**Directions**
Starting at the top of the data and ending with the line that holds "If you contact", transcribe each line exactly; include both ends.
Information supplied below:
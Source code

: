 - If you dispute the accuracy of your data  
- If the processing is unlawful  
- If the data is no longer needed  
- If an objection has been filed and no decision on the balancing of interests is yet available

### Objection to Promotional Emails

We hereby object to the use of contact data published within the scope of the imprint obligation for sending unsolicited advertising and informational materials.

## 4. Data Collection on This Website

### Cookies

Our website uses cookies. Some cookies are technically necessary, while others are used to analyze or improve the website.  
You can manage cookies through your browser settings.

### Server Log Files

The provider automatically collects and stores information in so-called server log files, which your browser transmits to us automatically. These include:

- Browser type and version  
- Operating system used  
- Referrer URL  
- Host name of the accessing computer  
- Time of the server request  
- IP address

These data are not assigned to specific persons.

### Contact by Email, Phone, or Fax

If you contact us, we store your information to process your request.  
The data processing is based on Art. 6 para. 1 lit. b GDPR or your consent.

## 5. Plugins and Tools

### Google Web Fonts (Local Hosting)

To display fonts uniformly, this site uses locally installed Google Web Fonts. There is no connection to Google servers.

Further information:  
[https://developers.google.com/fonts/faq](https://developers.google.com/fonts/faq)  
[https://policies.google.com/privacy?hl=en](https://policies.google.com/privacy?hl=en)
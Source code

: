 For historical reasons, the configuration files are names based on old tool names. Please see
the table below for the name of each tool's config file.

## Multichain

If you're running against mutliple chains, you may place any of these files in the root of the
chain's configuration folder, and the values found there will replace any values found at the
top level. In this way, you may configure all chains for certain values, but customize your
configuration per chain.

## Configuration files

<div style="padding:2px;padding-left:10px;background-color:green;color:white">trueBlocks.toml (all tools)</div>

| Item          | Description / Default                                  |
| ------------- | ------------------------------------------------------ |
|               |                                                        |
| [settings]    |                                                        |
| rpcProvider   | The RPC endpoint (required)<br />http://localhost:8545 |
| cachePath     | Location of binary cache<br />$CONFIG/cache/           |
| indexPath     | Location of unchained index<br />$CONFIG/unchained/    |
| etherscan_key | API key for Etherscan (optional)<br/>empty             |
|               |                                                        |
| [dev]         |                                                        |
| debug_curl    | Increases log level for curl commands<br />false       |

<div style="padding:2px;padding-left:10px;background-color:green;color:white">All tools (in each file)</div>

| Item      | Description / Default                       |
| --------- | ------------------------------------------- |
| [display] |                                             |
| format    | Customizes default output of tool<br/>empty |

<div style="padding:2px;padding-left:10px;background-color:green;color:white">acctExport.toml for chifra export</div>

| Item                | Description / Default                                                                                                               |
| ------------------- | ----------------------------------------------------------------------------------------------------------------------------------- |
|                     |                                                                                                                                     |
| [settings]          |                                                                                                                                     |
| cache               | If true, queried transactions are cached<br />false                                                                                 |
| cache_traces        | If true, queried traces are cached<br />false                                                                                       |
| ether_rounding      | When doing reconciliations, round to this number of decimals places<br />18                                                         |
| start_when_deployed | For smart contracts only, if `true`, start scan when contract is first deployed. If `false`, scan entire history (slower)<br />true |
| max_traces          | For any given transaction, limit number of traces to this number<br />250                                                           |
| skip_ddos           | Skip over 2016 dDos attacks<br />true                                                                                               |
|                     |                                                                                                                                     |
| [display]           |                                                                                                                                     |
End of Information supplied.
**Reply to the exercise**
Source code

: - If you dispute the accuracy of your data  
- If the processing is unlawful  
- If the data is no longer needed  
- If an objection has been filed and no decision on the balancing of interests is yet available

### Objection to Promotional Emails

We hereby object to the use of contact data published within the scope of the imprint obligation for sending unsolicited advertising and informational materials.

## 4. Data Collection on This Website

### Cookies

Our website uses cookies. Some cookies are technically necessary, while others are used to analyze or improve the website.  
You can manage cookies through your browser settings.

### Server Log Files

The provider automatically collects and stores information in so-called server log files, which your browser transmits to us automatically. These include:

- Browser type and version  
- Operating system used  
- Referrer URL  
- Host name of the accessing computer  
- Time of the server request  
- IP address

These data are not assigned to specific persons.

### Contact by Email, Phone, or Fax

If you contact us, we store your information to process your request.  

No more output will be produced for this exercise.